■ EXERCISE ■
Return, from the data below, each line that contains the word "adjacent".

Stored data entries
= = = =

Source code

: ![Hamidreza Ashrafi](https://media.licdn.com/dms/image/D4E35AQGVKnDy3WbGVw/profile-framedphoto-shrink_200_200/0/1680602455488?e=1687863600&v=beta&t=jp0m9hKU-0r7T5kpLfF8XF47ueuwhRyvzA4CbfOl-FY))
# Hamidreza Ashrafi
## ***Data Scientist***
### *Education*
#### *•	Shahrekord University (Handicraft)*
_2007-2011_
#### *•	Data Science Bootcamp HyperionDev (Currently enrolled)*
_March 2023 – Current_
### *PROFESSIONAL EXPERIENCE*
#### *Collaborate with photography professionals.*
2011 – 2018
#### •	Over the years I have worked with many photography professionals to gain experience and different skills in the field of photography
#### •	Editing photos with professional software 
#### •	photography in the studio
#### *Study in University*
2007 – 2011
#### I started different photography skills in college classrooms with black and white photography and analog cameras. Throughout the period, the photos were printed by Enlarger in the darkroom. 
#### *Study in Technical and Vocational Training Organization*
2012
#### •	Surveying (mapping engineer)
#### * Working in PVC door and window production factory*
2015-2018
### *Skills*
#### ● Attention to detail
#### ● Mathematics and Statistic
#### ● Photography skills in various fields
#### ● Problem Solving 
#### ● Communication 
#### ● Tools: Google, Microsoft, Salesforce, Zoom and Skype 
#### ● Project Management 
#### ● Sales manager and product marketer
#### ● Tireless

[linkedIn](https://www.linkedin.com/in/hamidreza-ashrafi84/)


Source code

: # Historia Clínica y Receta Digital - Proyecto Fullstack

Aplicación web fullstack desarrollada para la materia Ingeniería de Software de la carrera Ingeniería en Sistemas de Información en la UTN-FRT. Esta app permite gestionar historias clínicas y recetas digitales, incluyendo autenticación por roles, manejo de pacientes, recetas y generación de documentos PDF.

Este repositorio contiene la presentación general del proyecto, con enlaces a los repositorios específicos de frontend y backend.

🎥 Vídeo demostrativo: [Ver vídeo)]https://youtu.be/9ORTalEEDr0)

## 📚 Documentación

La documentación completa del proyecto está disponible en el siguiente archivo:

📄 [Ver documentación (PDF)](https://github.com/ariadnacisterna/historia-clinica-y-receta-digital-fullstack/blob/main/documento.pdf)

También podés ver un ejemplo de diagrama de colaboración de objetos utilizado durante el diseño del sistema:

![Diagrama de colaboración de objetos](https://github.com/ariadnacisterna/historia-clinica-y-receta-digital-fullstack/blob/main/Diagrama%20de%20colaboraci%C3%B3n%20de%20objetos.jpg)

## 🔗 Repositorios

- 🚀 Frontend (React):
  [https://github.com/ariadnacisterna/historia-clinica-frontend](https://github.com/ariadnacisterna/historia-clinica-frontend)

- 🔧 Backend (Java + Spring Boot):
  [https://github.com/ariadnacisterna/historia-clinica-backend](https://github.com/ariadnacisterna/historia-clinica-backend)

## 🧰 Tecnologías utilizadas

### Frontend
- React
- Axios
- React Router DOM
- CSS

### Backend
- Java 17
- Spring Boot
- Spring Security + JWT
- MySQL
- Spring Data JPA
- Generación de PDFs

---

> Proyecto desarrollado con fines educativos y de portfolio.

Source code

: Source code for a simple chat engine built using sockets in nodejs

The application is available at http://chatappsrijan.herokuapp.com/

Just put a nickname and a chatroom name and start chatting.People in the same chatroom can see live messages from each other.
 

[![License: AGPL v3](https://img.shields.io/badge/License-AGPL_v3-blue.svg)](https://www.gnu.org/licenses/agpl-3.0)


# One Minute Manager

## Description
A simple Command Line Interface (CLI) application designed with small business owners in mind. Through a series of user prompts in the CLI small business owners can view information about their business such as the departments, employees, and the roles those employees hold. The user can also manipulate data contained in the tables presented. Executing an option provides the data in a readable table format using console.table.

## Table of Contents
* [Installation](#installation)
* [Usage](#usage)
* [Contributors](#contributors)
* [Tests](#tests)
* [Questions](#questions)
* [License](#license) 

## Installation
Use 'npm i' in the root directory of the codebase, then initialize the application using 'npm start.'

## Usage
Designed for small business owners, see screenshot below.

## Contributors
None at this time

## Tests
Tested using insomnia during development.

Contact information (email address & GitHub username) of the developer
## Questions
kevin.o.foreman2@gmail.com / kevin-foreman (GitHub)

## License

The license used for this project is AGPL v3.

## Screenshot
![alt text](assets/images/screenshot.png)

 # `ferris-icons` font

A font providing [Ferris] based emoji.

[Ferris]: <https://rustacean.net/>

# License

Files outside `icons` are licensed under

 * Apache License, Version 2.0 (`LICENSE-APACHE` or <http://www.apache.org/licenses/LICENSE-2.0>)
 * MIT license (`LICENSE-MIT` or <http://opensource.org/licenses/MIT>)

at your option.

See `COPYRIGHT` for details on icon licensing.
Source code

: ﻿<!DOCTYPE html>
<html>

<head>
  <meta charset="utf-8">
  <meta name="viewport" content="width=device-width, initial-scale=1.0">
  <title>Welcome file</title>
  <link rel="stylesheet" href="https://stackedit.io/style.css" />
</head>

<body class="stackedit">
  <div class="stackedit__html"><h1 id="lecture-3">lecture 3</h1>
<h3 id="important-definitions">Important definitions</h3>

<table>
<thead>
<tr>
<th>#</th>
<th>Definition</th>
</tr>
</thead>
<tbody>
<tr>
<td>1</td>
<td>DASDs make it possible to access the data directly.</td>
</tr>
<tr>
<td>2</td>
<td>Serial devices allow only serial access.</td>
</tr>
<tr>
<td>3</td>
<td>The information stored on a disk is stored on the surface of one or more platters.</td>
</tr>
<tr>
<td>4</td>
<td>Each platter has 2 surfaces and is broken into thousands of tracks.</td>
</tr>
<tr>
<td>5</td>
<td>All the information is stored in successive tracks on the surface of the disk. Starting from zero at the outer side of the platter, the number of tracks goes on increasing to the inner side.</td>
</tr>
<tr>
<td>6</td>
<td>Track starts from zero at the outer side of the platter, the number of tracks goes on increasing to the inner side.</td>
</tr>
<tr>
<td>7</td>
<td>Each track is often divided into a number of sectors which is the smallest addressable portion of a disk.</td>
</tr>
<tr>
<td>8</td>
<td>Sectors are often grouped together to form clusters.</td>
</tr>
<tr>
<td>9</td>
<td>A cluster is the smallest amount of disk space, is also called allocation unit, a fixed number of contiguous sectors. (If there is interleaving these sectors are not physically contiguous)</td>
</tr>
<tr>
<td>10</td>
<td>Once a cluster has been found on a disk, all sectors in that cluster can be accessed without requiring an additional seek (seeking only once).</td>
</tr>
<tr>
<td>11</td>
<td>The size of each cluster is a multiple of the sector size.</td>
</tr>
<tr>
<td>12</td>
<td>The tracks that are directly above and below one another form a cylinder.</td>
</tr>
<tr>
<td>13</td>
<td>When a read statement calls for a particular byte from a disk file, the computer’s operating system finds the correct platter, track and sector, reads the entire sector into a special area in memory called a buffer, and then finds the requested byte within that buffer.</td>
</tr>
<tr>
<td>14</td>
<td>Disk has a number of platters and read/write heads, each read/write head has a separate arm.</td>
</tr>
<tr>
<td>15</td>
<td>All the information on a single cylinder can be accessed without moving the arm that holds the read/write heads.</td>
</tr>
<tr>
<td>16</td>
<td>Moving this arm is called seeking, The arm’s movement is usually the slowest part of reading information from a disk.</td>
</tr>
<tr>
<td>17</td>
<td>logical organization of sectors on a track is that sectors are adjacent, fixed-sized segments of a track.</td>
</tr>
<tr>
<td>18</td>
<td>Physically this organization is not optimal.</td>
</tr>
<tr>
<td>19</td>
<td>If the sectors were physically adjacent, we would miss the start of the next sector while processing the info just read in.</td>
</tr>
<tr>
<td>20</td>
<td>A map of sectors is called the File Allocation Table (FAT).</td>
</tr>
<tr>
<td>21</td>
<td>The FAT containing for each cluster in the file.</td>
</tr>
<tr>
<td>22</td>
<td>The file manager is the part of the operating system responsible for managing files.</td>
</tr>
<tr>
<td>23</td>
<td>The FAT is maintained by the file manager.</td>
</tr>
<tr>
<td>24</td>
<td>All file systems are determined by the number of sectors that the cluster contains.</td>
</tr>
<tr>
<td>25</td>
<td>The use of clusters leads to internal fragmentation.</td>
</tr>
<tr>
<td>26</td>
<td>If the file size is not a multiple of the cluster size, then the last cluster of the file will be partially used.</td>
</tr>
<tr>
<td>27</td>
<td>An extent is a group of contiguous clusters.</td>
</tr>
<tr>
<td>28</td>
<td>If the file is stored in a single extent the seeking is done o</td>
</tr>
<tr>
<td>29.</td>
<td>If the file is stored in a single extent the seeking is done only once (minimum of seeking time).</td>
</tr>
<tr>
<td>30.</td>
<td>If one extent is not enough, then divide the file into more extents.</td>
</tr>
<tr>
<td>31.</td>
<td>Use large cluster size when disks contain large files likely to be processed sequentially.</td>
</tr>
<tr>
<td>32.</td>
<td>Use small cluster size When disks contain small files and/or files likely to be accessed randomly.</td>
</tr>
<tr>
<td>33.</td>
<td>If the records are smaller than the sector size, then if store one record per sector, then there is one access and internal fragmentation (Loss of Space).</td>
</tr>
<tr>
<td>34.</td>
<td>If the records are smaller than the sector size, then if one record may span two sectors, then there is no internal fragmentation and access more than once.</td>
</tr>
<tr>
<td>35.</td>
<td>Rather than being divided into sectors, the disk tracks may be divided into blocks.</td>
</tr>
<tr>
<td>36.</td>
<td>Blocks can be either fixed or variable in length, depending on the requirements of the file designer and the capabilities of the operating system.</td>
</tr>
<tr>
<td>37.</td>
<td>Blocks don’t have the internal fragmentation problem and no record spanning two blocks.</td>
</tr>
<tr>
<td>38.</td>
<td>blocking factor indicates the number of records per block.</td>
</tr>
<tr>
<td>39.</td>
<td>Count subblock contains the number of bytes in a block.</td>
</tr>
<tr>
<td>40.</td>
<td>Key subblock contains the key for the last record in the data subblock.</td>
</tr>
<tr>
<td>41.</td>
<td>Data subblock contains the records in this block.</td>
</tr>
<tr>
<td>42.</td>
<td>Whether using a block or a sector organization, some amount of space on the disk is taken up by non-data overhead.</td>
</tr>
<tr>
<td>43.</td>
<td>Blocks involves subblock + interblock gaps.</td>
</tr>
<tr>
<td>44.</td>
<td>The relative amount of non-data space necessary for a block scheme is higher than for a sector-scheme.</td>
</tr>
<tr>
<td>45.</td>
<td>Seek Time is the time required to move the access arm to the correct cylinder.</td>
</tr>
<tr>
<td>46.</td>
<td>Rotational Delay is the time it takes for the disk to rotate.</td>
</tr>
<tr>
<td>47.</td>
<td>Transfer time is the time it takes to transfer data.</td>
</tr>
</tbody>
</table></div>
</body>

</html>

= = = =

■ TASK OUTPUT ■
<td>logical organization of sectors on a track is that sectors are adjacent, fixed-sized segments of a track.</td>
<td>If the sectors were physically adjacent, we would miss the start of the next sector while processing the info just read in.</td>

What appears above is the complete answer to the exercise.